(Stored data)
BEGIN

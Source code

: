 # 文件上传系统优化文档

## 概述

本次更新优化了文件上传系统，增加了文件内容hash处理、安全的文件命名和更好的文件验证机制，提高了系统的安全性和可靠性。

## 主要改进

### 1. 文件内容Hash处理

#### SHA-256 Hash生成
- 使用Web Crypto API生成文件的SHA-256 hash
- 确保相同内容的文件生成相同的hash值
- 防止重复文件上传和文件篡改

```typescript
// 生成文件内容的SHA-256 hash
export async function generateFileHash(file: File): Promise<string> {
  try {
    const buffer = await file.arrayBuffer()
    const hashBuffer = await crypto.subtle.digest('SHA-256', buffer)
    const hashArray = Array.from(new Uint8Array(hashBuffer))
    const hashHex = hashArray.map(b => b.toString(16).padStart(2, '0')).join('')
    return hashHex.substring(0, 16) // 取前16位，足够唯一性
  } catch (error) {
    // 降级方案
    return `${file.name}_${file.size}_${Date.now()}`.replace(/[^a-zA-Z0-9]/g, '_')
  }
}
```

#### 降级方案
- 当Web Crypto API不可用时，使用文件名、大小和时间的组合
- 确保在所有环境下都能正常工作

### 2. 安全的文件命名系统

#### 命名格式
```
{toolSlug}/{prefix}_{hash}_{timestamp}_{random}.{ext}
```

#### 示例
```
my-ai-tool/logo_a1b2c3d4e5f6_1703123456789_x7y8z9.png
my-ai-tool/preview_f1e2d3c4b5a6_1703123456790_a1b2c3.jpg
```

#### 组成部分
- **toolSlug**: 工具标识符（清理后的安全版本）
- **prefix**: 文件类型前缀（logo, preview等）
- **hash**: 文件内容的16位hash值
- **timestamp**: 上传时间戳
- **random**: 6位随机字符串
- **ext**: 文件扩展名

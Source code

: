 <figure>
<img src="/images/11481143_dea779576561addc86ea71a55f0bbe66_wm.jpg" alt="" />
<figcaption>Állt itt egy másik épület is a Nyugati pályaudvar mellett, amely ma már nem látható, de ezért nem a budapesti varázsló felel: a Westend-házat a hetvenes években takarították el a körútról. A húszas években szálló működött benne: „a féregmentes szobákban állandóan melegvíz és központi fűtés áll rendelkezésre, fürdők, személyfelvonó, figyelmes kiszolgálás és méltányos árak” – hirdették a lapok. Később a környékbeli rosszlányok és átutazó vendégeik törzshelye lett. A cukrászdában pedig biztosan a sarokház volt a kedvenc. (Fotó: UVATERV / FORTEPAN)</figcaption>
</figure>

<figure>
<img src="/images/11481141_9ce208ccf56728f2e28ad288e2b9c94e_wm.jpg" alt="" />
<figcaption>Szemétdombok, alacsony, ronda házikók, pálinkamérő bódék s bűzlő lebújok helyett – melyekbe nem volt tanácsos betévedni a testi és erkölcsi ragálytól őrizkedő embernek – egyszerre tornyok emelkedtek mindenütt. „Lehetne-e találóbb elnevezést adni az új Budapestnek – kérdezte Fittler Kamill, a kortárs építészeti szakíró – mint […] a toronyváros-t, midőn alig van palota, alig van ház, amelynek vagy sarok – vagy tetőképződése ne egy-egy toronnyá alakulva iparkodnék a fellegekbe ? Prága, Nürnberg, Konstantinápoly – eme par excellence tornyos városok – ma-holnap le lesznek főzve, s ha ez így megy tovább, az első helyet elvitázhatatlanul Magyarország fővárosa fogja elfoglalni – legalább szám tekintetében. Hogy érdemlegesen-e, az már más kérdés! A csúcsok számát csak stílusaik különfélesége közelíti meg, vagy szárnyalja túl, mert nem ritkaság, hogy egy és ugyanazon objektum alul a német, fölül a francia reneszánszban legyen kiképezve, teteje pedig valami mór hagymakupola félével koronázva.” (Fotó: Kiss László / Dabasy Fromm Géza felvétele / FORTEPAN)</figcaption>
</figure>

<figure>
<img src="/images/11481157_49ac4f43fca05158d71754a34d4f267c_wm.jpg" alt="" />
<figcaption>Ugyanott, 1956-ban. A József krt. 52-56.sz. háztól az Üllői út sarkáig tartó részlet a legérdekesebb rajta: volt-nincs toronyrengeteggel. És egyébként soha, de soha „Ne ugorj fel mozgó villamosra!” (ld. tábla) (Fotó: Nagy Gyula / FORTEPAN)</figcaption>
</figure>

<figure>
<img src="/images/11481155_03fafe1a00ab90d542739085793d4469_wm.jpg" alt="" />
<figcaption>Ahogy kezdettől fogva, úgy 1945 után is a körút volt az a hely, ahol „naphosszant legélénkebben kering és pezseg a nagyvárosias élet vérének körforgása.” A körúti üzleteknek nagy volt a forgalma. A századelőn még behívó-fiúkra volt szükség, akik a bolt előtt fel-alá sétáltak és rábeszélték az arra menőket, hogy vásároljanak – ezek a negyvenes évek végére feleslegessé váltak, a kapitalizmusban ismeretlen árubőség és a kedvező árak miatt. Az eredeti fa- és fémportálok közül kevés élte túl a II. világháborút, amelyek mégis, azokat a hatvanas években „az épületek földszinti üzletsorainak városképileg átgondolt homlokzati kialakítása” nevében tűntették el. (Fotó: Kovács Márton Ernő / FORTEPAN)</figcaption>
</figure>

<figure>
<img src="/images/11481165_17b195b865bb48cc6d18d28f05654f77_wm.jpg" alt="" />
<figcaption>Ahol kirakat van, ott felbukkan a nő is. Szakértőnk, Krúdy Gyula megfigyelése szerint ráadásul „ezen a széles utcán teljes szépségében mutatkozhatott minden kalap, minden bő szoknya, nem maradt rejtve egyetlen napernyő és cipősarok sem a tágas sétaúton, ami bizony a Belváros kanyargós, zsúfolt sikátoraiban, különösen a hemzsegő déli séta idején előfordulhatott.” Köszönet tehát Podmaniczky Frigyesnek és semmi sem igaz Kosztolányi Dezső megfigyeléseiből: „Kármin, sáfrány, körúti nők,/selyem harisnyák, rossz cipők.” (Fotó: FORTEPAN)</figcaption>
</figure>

END

## Try it
Transcribe the entries above exactly.

## Answer space
Source code

: # 文件上传系统优化文档

## 概述

本次更新优化了文件上传系统，增加了文件内容hash处理、安全的文件命名和更好的文件验证机制，提高了系统的安全性和可靠性。

## 主要改进

### 1. 文件内容Hash处理

#### SHA-256 Hash生成
- 使用Web Crypto API生成文件的SHA-256 hash
- 确保相同内容的文件生成相同的hash值
- 防止重复文件上传和文件篡改

```typescript
// 生成文件内容的SHA-256 hash
export async function generateFileHash(file: File): Promise<string> {
  try {
    const buffer = await file.arrayBuffer()
    const hashBuffer = await crypto.subtle.digest('SHA-256', buffer)
    const hashArray = Array.from(new Uint8Array(hashBuffer))
    const hashHex = hashArray.map(b => b.toString(16).padStart(2, '0')).join('')
    return hashHex.substring(0, 16) // 取前16位，足够唯一性
  } catch (error) {
    // 降级方案
    return `${file.name}_${file.size}_${Date.now()}`.replace(/[^a-zA-Z0-9]/g, '_')
  }
}
```

#### 降级方案
- 当Web Crypto API不可用时，使用文件名、大小和时间的组合
- 确保在所有环境下都能正常工作

### 2. 安全的文件命名系统

#### 命名格式
```
{toolSlug}/{prefix}_{hash}_{timestamp}_{random}.{ext}
```

#### 示例
```
my-ai-tool/logo_a1b2c3d4e5f6_1703123456789_x7y8z9.png
my-ai-tool/preview_f1e2d3c4b5a6_1703123456790_a1b2c3.jpg
```

#### 组成部分
- **toolSlug**: 工具标识符（清理后的安全版本）
- **prefix**: 文件类型前缀（logo, preview等）
- **hash**: 文件内容的16位hash值
- **timestamp**: 上传时间戳
- **random**: 6位随机字符串
- **ext**: 文件扩展名

Source code

: <figure>
<img src="/images/11481143_dea779576561addc86ea71a55f0bbe66_wm.jpg" alt="" />
<figcaption>Állt itt egy másik épület is a Nyugati pályaudvar mellett, amely ma már nem látható, de ezért nem a budapesti varázsló felel: a Westend-házat a hetvenes években takarították el a körútról. A húszas években szálló működött benne: „a féregmentes szobákban állandóan melegvíz és központi fűtés áll rendelkezésre, fürdők, személyfelvonó, figyelmes kiszolgálás és méltányos árak” – hirdették a lapok. Később a környékbeli rosszlányok és átutazó vendégeik törzshelye lett. A cukrászdában pedig biztosan a sarokház volt a kedvenc. (Fotó: UVATERV / FORTEPAN)</figcaption>
</figure>

<figure>
<img src="/images/11481141_9ce208ccf56728f2e28ad288e2b9c94e_wm.jpg" alt="" />
<figcaption>Szemétdombok, alacsony, ronda házikók, pálinkamérő bódék s bűzlő lebújok helyett – melyekbe nem volt tanácsos betévedni a testi és erkölcsi ragálytól őrizkedő embernek – egyszerre tornyok emelkedtek mindenütt. „Lehetne-e találóbb elnevezést adni az új Budapestnek – kérdezte Fittler Kamill, a kortárs építészeti szakíró – mint […] a toronyváros-t, midőn alig van palota, alig van ház, amelynek vagy sarok – vagy tetőképződése ne egy-egy toronnyá alakulva iparkodnék a fellegekbe ? Prága, Nürnberg, Konstantinápoly – eme par excellence tornyos városok – ma-holnap le lesznek főzve, s ha ez így megy tovább, az első helyet elvitázhatatlanul Magyarország fővárosa fogja elfoglalni – legalább szám tekintetében. Hogy érdemlegesen-e, az már más kérdés! A csúcsok számát csak stílusaik különfélesége közelíti meg, vagy szárnyalja túl, mert nem ritkaság, hogy egy és ugyanazon objektum alul a német, fölül a francia reneszánszban legyen kiképezve, teteje pedig valami mór hagymakupola félével koronázva.” (Fotó: Kiss László / Dabasy Fromm Géza felvétele / FORTEPAN)</figcaption>
</figure>

<figure>
<img src="/images/11481157_49ac4f43fca05158d71754a34d4f267c_wm.jpg" alt="" />
<figcaption>Ugyanott, 1956-ban. A József krt. 52-56.sz. háztól az Üllői út sarkáig tartó részlet a legérdekesebb rajta: volt-nincs toronyrengeteggel. És egyébként soha, de soha „Ne ugorj fel mozgó villamosra!” (ld. tábla) (Fotó: Nagy Gyula / FORTEPAN)</figcaption>
</figure>

<figure>
<img src="/images/11481155_03fafe1a00ab90d542739085793d4469_wm.jpg" alt="" />
<figcaption>Ahogy kezdettől fogva, úgy 1945 után is a körút volt az a hely, ahol „naphosszant legélénkebben kering és pezseg a nagyvárosias élet vérének körforgása.” A körúti üzleteknek nagy volt a forgalma. A századelőn még behívó-fiúkra volt szükség, akik a bolt előtt fel-alá sétáltak és rábeszélték az arra menőket, hogy vásároljanak – ezek a negyvenes évek végére feleslegessé váltak, a kapitalizmusban ismeretlen árubőség és a kedvező árak miatt. Az eredeti fa- és fémportálok közül kevés élte túl a II. világháborút, amelyek mégis, azokat a hatvanas években „az épületek földszinti üzletsorainak városképileg átgondolt homlokzati kialakítása” nevében tűntették el. (Fotó: Kovács Márton Ernő / FORTEPAN)</figcaption>
</figure>

<figure>
<img src="/images/11481165_17b195b865bb48cc6d18d28f05654f77_wm.jpg" alt="" />
<figcaption>Ahol kirakat van, ott felbukkan a nő is. Szakértőnk, Krúdy Gyula megfigyelése szerint ráadásul „ezen a széles utcán teljes szépségében mutatkozhatott minden kalap, minden bő szoknya, nem maradt rejtve egyetlen napernyő és cipősarok sem a tágas sétaúton, ami bizony a Belváros kanyargós, zsúfolt sikátoraiban, különösen a hemzsegő déli séta idején előfordulhatott.” Köszönet tehát Podmaniczky Frigyesnek és semmi sem igaz Kosztolányi Dezső megfigyeléseiből: „Kármin, sáfrány, körúti nők,/selyem harisnyák, rossz cipők.” (Fotó: FORTEPAN)</figcaption>
</figure>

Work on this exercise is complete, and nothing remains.